Toon items op tag: Prins Karel

NIEUW-NAMEN - Er is weinig bekend over de jacht in Saeftinghe. In 1958 kwam ik in contact met jagers in het bijzijn van mijn schoonvader 'De Sterke' in het schor. Eén daarvan was de Belgische eigenaar van de Hedwigepolder de heer De Cloedt, die Saeftinghe als zijn jachtgebied gebruikte.

Wij gingen daar bot steken met het verboden vistuig de helliger (elliger). Dat was onze manier om vis te vangen en dat deden we ongeveer tot eind november, daarna was de bot verdwenen. Het Hondegat was de uitverkoren plek om te gaan vissen. Steeds liepen we onder het maaiveld om niet gezien te worden in de geulen. De heer De Cloedt had een villa op de dijk van de Hedwigepolder met een uitkijktoren om zijn jachtterrein en eigendommen te controleren. 

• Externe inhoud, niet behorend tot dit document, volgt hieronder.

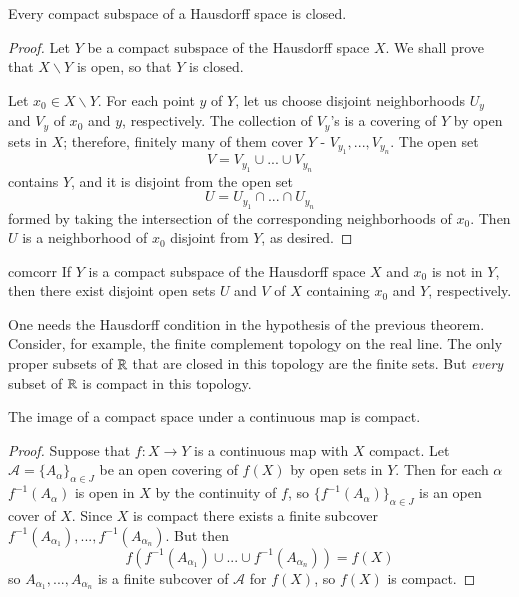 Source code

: \documentclass[12pt, a4paper, oneside, openright, titlepage]{book}
\begin{document}
\begin{theorem}
    Every compact subspace of a Hausdorff space is closed.
\end{theorem}
\begin{proof}
    Let $Y$ be a compact subspace of the Hausdorff space $X$. We shall prove that $X\backslash Y$ is open, so that $Y$ is closed.

    Let $x_0 \in X\backslash Y$. For each point $y$ of $Y$, let us choose disjoint neighborhoods $U_y$ and $V_y$ of $x_0$ and $y$, respectively. The collection of $V_y$'s is a covering of $Y$ by open sets in $X$; therefore, finitely many of them cover $Y$ - $V_{y_1},...,V_{y_n}$. The open set \begin{equation*}
        V = V_{y_1}\cup...\cup V_{y_n}
    \end{equation*}
    contains $Y$, and it is disjoint from the open set \begin{equation*}
        U = U_{y_1}\cap ...\cap U_{y_n}
    \end{equation*}
    formed by taking the intersection of the corresponding neighborhoods of $x_0$. Then $U$ is a neighborhood of $x_0$ disjoint from $Y$, as desired.
\end{proof}

\begin{corollary}{}{comcorr}
    If $Y$ is a compact subspace of the Hausdorff space $X$ and $x_0$ is not in $Y$, then there exist disjoint open sets $U$ and $V$ of $X$ containing $x_0$ and $Y$, respectively.
\end{corollary}

\begin{example}
    One needs the Hausdorff condition in the hypothesis of the previous theorem. Consider, for example, the finite complement topology on the real line. The only proper subsets of $\mathbb R$ that are closed in this topology are the finite sets. But \emph{every} subset of $\mathbb R$ is compact in this topology.
\end{example}

\begin{theorem}
    The image of a compact space under a continuous map is compact.
\end{theorem}
\begin{proof}
    Suppose that $f:X\rightarrow Y$ is a continuous map with $X$ compact. Let $\mathcal{A} = \{A_{\alpha}\}_{\alpha \in J}$ be an open covering of $f(X)$ by open sets in $Y$. Then for each $\alpha$ $f^{-1}(A_{\alpha})$ is open in $X$ by the continuity of $f$, so $\{f^{-1}(A_{\alpha})\}_{\alpha \in J}$ is an open cover of $X$. Since $X$ is compact there exists a finite subcover $f^{-1}(A_{\alpha_1}),...,f^{-1}(A_{\alpha_n})$. But then $$f(f^{-1}(A_{\alpha_1})\cup...\cup f^{-1}(A_{\alpha_n})) = f(X)$$ so $A_{\alpha_1},...,A_{\alpha_n}$ is a finite subcover of $\mathcal{A}$ for $f(X)$, so $f(X)$ is compact.
\end{proof}
\end{document}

Er waren paden gemaakt voor de jacht en wij telden toen een 20 tal hutten met naam, zelf hebben wij enkele keren gebruik gemaakt van een hut tijdens een onweer om er in te schuilen. In 1958 ontmoeten we ook het personeel die de paden onderhielden en maaiden. Op veel plaatsen langs de paden stonden palen met een reflector, dat was nodig om in het donker de weg naar de hut te kunnen vinden. Ook lagen er vele bruggetjes over de kleine geultjes. Er werd in de winter vroeg vertrokken terwijl het nog donker was naar één van de hutten die dan 4 of 5 km ver in ’t schor lagen. Met behulp van een ezel en zaklampen zoekend naar de reflectoren op de palen zodat ze voor het licht werd, op de plek aankwamen om te jagen. Daar aangekomen werd eerst de ezel veilig vastgemaakt. De ganzentrek begon met het opkomen van de zon. Zelf heb ik gezien dat de jagers de geweren steeds omhoog hielden zodat de ganzen bijna in de hut vielen. Om 10 u was ’t afgelopen met jagen en werd er niet meer geschoten. De ganzen werden op de ezel gehangen en dan begon de terugweg naar de villa van 'De Cloedt'.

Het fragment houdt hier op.